The House Republican Tax Reform blueprint would lead to 9.1 percent higher GDP growth, 7.7 percent higher wages, and create 1.7 million new jobs, according to an analysis by Kyle Pomerleau of the Tax Foundation. This pro-growth plan, released under the leadership of Speaker Paul Ryan (R-Wis.) and House Ways and Means Chairman Kevin Brady (R-Texas) cuts taxes for ALL American families and businesses, simplifies the code, promotes strong economic growth, and allows our businesses to better compete against foreign competitors.

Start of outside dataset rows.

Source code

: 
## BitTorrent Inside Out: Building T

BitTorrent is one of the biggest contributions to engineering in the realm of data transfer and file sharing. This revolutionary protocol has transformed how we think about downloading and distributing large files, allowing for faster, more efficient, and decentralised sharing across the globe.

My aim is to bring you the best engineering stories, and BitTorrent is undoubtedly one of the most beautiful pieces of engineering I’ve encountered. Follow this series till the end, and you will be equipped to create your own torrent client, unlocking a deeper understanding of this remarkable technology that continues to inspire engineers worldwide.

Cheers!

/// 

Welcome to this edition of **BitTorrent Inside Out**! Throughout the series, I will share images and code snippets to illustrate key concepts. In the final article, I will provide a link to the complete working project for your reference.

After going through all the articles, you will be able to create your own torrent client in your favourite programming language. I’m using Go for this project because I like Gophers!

According to the Tax Foundation analysis, the plan cuts taxes by $2.4 trillion over the next decade. However, due to the more than 9 percent economic growth, the plan would result in federal revenue losses of just $191 billion over the same period.
On the individual side, the GOP blueprint calls for cutting taxes across the board by consolidating the existing seven tax brackets into three brackets – 12 percent, 25 percent, and 33 percent. The analysis finds that this would result in a $2 trillion tax cut for American families, while also boosting GDP by 1.5 percent.
The plan also cuts the corporate income tax rate from 35 percent to 20 percent and the tax rate on pass-through entities from more than 40 percent to just 25 percent. According to the Tax Foundation, this would cut taxes by more than $1.7 trillion over ten years and directly lead to GDP growth of more than 2 percent.
The tax blueprint also simplifies the system through repeal of the Death Tax (raising $20 billion according to the analysis), repeal of business tax credits (raising $677 billion), eliminating itemized deductions except for homeownership and charitable giving (raising $2.2 trillion), and eliminating the AMT (cutting taxes by $428 billion). While may of these provisions increase taxes in isolation, they are more than offset by corresponding tax cuts in the blueprint.